Did We Really Retaliate Against a Resident Because of a Prior Fair Housing Complaint? Likely Not, but Management Needs to Prove It

The federal Fair Housing Act (FHA) and its various state law counterparts are clear -- a resident or applicant cannot be discriminated against because he or she filed a previous housing discrimination case or otherwise assisted someone in exercising their fair housing rights under the law.  Professional apartment property owners and managers know the law, but we are still required to ensure our community rules and policies are followed.
 
However, the situation just recently brought to my attention involves a resident who filed two previous fair housing complaints.  Neither had merit.  Management settled the first in an effort to show good faith with the hope that litigation with the resident would end.  When the second complaint was filed, we appropriately defended it.  And the agency correctly found No Probable Cause and dismissed the action.  As the resident continued to engage in conduct which management believed was a direct threat to the safety of our leasing office staff members, management issued a non-renewal notice.
 
You can guess what happened next.  A third complaint -- this time for retaliation.  Rest assured, management did not retaliate against this resident.  But we are being forced to again prove our innocence.  Yet further evidence why management must keep good records and document what we do and why.  My usual recommendation is certainly that management must enforce its rules across the board.  I do not think it appropriate to essentially reward a resident who refuses to comport his or her conduct to what is required of all residents. 
 
But if we cannot document the reasons behind our actions, it can look like retaliation.  Even when it is not.
 
Just a thought.

Back to the Basics of Reasonable Accommodations and Reasonable Modifications

The Fair Housing Act (FHA) requires that management provide a reasonable accommodation (a change in a rule or policyor a reasonable modification (constructing, adding or physically removing something) when necessary to permit an individual with a disability to obtain an equal opportunity to use and enjoy rental housing. That being said, it is the responsibility of the person with the disability to request any necessary reasonable accommodations or reasoniable modifications believed to be necessary.

An easy example of a reasonable accommodation is modifying a no pet policy to permit a person with a disability to keep a service animal in an apartment community.

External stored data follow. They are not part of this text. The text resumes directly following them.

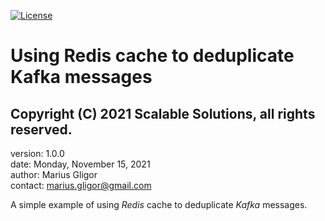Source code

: [![License](https://img.shields.io/badge/License-Apache%202.0-blue.svg)](https://opensource.org/licenses/Apache-2.0)
# Using Redis cache to deduplicate Kafka messages
## Copyright (C) 2021 Scalable Solutions, all rights reserved.

version: 1.0.0  
date: Monday, November 15, 2021  
author: Marius Gligor    
contact: <marius.gligor@gmail.com>

A simple example of using *Redis* cache to deduplicate *Kafka* messages.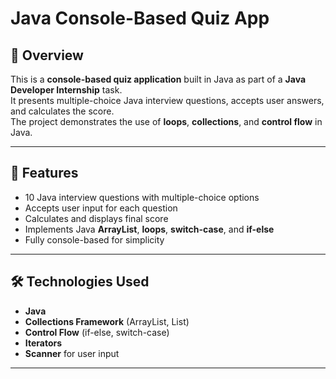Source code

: # Java Console-Based Quiz App

## 📌 Overview
This is a **console-based quiz application** built in Java as part of a **Java Developer Internship** task.  
It presents multiple-choice Java interview questions, accepts user answers, and calculates the score.  
The project demonstrates the use of **loops**, **collections**, and **control flow** in Java.

---

## 🎯 Features
- 10 Java interview questions with multiple-choice options
- Accepts user input for each question
- Calculates and displays final score
- Implements Java **ArrayList**, **loops**, **switch-case**, and **if-else**
- Fully console-based for simplicity

---

## 🛠 Technologies Used
- **Java**
- **Collections Framework** (ArrayList, List)
- **Control Flow** (if-else, switch-case)
- **Iterators**
- **Scanner** for user input

---

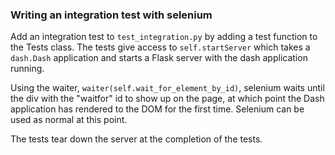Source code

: ### Writing an integration test with selenium

Add an integration test to `test_integration.py` by adding a test function
to the Tests class. The tests give access to `self.startServer` which takes
a `dash.Dash` application and starts a Flask server with the dash application
running.

Using the waiter, `waiter(self.wait_for_element_by_id)`, selenium
waits until the div with the "waitfor" id to show up on the page, at which point
the Dash application has rendered to the DOM for the first time. Selenium can be used as normal at this point.

The tests tear down the server at the completion of the tests.
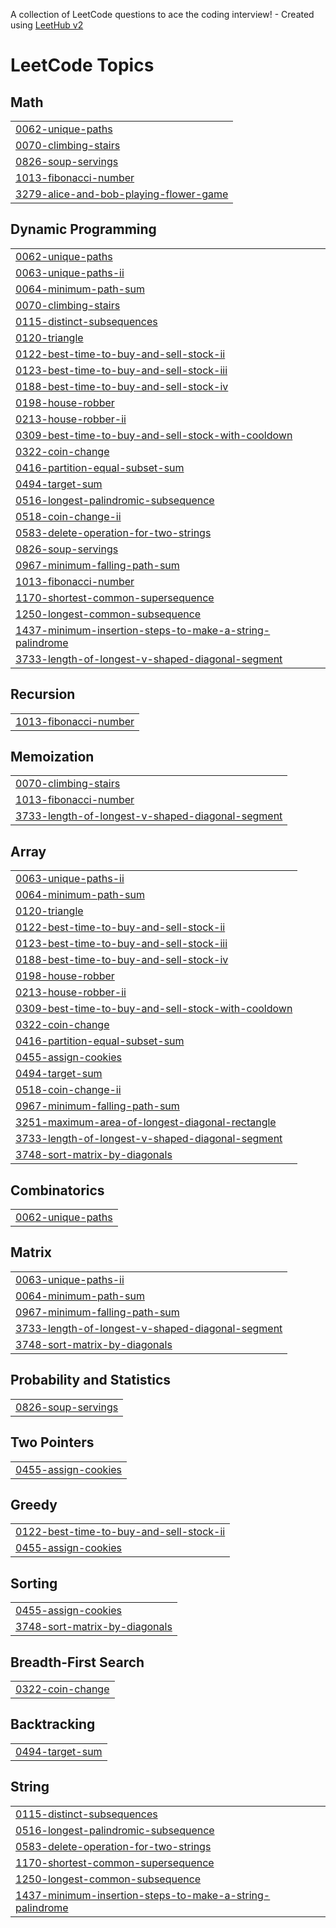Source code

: A collection of LeetCode questions to ace the coding interview! - Created using [LeetHub v2](https://github.com/arunbhardwaj/LeetHub-2.0)
<!---LeetCode Topics Start-->
# LeetCode Topics
## Math
|  |
| ------- |
| [0062-unique-paths](https://github.com/rishik0821/Leetcode/tree/master/0062-unique-paths) |
| [0070-climbing-stairs](https://github.com/rishik0821/Leetcode/tree/master/0070-climbing-stairs) |
| [0826-soup-servings](https://github.com/rishik0821/Leetcode/tree/master/0826-soup-servings) |
| [1013-fibonacci-number](https://github.com/rishik0821/Leetcode/tree/master/1013-fibonacci-number) |
| [3279-alice-and-bob-playing-flower-game](https://github.com/rishik0821/Leetcode/tree/master/3279-alice-and-bob-playing-flower-game) |
## Dynamic Programming
|  |
| ------- |
| [0062-unique-paths](https://github.com/rishik0821/Leetcode/tree/master/0062-unique-paths) |
| [0063-unique-paths-ii](https://github.com/rishik0821/Leetcode/tree/master/0063-unique-paths-ii) |
| [0064-minimum-path-sum](https://github.com/rishik0821/Leetcode/tree/master/0064-minimum-path-sum) |
| [0070-climbing-stairs](https://github.com/rishik0821/Leetcode/tree/master/0070-climbing-stairs) |
| [0115-distinct-subsequences](https://github.com/rishik0821/Leetcode/tree/master/0115-distinct-subsequences) |
| [0120-triangle](https://github.com/rishik0821/Leetcode/tree/master/0120-triangle) |
| [0122-best-time-to-buy-and-sell-stock-ii](https://github.com/rishik0821/Leetcode/tree/master/0122-best-time-to-buy-and-sell-stock-ii) |
| [0123-best-time-to-buy-and-sell-stock-iii](https://github.com/rishik0821/Leetcode/tree/master/0123-best-time-to-buy-and-sell-stock-iii) |
| [0188-best-time-to-buy-and-sell-stock-iv](https://github.com/rishik0821/Leetcode/tree/master/0188-best-time-to-buy-and-sell-stock-iv) |
| [0198-house-robber](https://github.com/rishik0821/Leetcode/tree/master/0198-house-robber) |
| [0213-house-robber-ii](https://github.com/rishik0821/Leetcode/tree/master/0213-house-robber-ii) |
| [0309-best-time-to-buy-and-sell-stock-with-cooldown](https://github.com/rishik0821/Leetcode/tree/master/0309-best-time-to-buy-and-sell-stock-with-cooldown) |
| [0322-coin-change](https://github.com/rishik0821/Leetcode/tree/master/0322-coin-change) |
| [0416-partition-equal-subset-sum](https://github.com/rishik0821/Leetcode/tree/master/0416-partition-equal-subset-sum) |
| [0494-target-sum](https://github.com/rishik0821/Leetcode/tree/master/0494-target-sum) |
| [0516-longest-palindromic-subsequence](https://github.com/rishik0821/Leetcode/tree/master/0516-longest-palindromic-subsequence) |
| [0518-coin-change-ii](https://github.com/rishik0821/Leetcode/tree/master/0518-coin-change-ii) |
| [0583-delete-operation-for-two-strings](https://github.com/rishik0821/Leetcode/tree/master/0583-delete-operation-for-two-strings) |
| [0826-soup-servings](https://github.com/rishik0821/Leetcode/tree/master/0826-soup-servings) |
| [0967-minimum-falling-path-sum](https://github.com/rishik0821/Leetcode/tree/master/0967-minimum-falling-path-sum) |
| [1013-fibonacci-number](https://github.com/rishik0821/Leetcode/tree/master/1013-fibonacci-number) |
| [1170-shortest-common-supersequence](https://github.com/rishik0821/Leetcode/tree/master/1170-shortest-common-supersequence) |
| [1250-longest-common-subsequence](https://github.com/rishik0821/Leetcode/tree/master/1250-longest-common-subsequence) |
| [1437-minimum-insertion-steps-to-make-a-string-palindrome](https://github.com/rishik0821/Leetcode/tree/master/1437-minimum-insertion-steps-to-make-a-string-palindrome) |
| [3733-length-of-longest-v-shaped-diagonal-segment](https://github.com/rishik0821/Leetcode/tree/master/3733-length-of-longest-v-shaped-diagonal-segment) |
## Recursion
|  |
| ------- |
| [1013-fibonacci-number](https://github.com/rishik0821/Leetcode/tree/master/1013-fibonacci-number) |
## Memoization
|  |
| ------- |
| [0070-climbing-stairs](https://github.com/rishik0821/Leetcode/tree/master/0070-climbing-stairs) |
| [1013-fibonacci-number](https://github.com/rishik0821/Leetcode/tree/master/1013-fibonacci-number) |
| [3733-length-of-longest-v-shaped-diagonal-segment](https://github.com/rishik0821/Leetcode/tree/master/3733-length-of-longest-v-shaped-diagonal-segment) |
## Array
|  |
| ------- |
| [0063-unique-paths-ii](https://github.com/rishik0821/Leetcode/tree/master/0063-unique-paths-ii) |
| [0064-minimum-path-sum](https://github.com/rishik0821/Leetcode/tree/master/0064-minimum-path-sum) |
| [0120-triangle](https://github.com/rishik0821/Leetcode/tree/master/0120-triangle) |
| [0122-best-time-to-buy-and-sell-stock-ii](https://github.com/rishik0821/Leetcode/tree/master/0122-best-time-to-buy-and-sell-stock-ii) |
| [0123-best-time-to-buy-and-sell-stock-iii](https://github.com/rishik0821/Leetcode/tree/master/0123-best-time-to-buy-and-sell-stock-iii) |
| [0188-best-time-to-buy-and-sell-stock-iv](https://github.com/rishik0821/Leetcode/tree/master/0188-best-time-to-buy-and-sell-stock-iv) |
| [0198-house-robber](https://github.com/rishik0821/Leetcode/tree/master/0198-house-robber) |
| [0213-house-robber-ii](https://github.com/rishik0821/Leetcode/tree/master/0213-house-robber-ii) |
| [0309-best-time-to-buy-and-sell-stock-with-cooldown](https://github.com/rishik0821/Leetcode/tree/master/0309-best-time-to-buy-and-sell-stock-with-cooldown) |
| [0322-coin-change](https://github.com/rishik0821/Leetcode/tree/master/0322-coin-change) |
| [0416-partition-equal-subset-sum](https://github.com/rishik0821/Leetcode/tree/master/0416-partition-equal-subset-sum) |
| [0455-assign-cookies](https://github.com/rishik0821/Leetcode/tree/master/0455-assign-cookies) |
| [0494-target-sum](https://github.com/rishik0821/Leetcode/tree/master/0494-target-sum) |
| [0518-coin-change-ii](https://github.com/rishik0821/Leetcode/tree/master/0518-coin-change-ii) |
| [0967-minimum-falling-path-sum](https://github.com/rishik0821/Leetcode/tree/master/0967-minimum-falling-path-sum) |
| [3251-maximum-area-of-longest-diagonal-rectangle](https://github.com/rishik0821/Leetcode/tree/master/3251-maximum-area-of-longest-diagonal-rectangle) |
| [3733-length-of-longest-v-shaped-diagonal-segment](https://github.com/rishik0821/Leetcode/tree/master/3733-length-of-longest-v-shaped-diagonal-segment) |
| [3748-sort-matrix-by-diagonals](https://github.com/rishik0821/Leetcode/tree/master/3748-sort-matrix-by-diagonals) |
## Combinatorics
|  |
| ------- |
| [0062-unique-paths](https://github.com/rishik0821/Leetcode/tree/master/0062-unique-paths) |
## Matrix
|  |
| ------- |
| [0063-unique-paths-ii](https://github.com/rishik0821/Leetcode/tree/master/0063-unique-paths-ii) |
| [0064-minimum-path-sum](https://github.com/rishik0821/Leetcode/tree/master/0064-minimum-path-sum) |
| [0967-minimum-falling-path-sum](https://github.com/rishik0821/Leetcode/tree/master/0967-minimum-falling-path-sum) |
| [3733-length-of-longest-v-shaped-diagonal-segment](https://github.com/rishik0821/Leetcode/tree/master/3733-length-of-longest-v-shaped-diagonal-segment) |
| [3748-sort-matrix-by-diagonals](https://github.com/rishik0821/Leetcode/tree/master/3748-sort-matrix-by-diagonals) |
## Probability and Statistics
|  |
| ------- |
| [0826-soup-servings](https://github.com/rishik0821/Leetcode/tree/master/0826-soup-servings) |
## Two Pointers
|  |
| ------- |
| [0455-assign-cookies](https://github.com/rishik0821/Leetcode/tree/master/0455-assign-cookies) |
## Greedy
|  |
| ------- |
| [0122-best-time-to-buy-and-sell-stock-ii](https://github.com/rishik0821/Leetcode/tree/master/0122-best-time-to-buy-and-sell-stock-ii) |
| [0455-assign-cookies](https://github.com/rishik0821/Leetcode/tree/master/0455-assign-cookies) |
## Sorting
|  |
| ------- |
| [0455-assign-cookies](https://github.com/rishik0821/Leetcode/tree/master/0455-assign-cookies) |
| [3748-sort-matrix-by-diagonals](https://github.com/rishik0821/Leetcode/tree/master/3748-sort-matrix-by-diagonals) |
## Breadth-First Search
|  |
| ------- |
| [0322-coin-change](https://github.com/rishik0821/Leetcode/tree/master/0322-coin-change) |
## Backtracking
|  |
| ------- |
| [0494-target-sum](https://github.com/rishik0821/Leetcode/tree/master/0494-target-sum) |
## String
|  |
| ------- |
| [0115-distinct-subsequences](https://github.com/rishik0821/Leetcode/tree/master/0115-distinct-subsequences) |
| [0516-longest-palindromic-subsequence](https://github.com/rishik0821/Leetcode/tree/master/0516-longest-palindromic-subsequence) |
| [0583-delete-operation-for-two-strings](https://github.com/rishik0821/Leetcode/tree/master/0583-delete-operation-for-two-strings) |
| [1170-shortest-common-supersequence](https://github.com/rishik0821/Leetcode/tree/master/1170-shortest-common-supersequence) |
| [1250-longest-common-subsequence](https://github.com/rishik0821/Leetcode/tree/master/1250-longest-common-subsequence) |
| [1437-minimum-insertion-steps-to-make-a-string-palindrome](https://github.com/rishik0821/Leetcode/tree/master/1437-minimum-insertion-steps-to-make-a-string-palindrome) |
<!---LeetCode Topics End-->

Refusing to waive a no pets rule may constitute a discriminatory practice when a resident with a disability is unable to use and enjoy a dwelling, including entertaining guests with disabilities who require the use of service animals.  A typical reasonable modification would be to permit the resident to install grab bars in a shower or bath. 

Management may not unnecessarily inquire into the existence, nature and/or extent of a disability.  However, when an applicant or resident with a disability requests a reasonable accommodation or reasonable modification, he or she may be asked to provide some reliable professional documentation confirming that the disability and demonstrating how the accommodation is related to the disability such that it will assist the resident.

At a conventional property, the cost of the accommodation is typically the responsibility of the resident.  To be sure, many times management will work with residents to come up with some sort of cost sharing plan.  At an affordable property, management is required (within certain limits) to pay for needed modifications or accommodations.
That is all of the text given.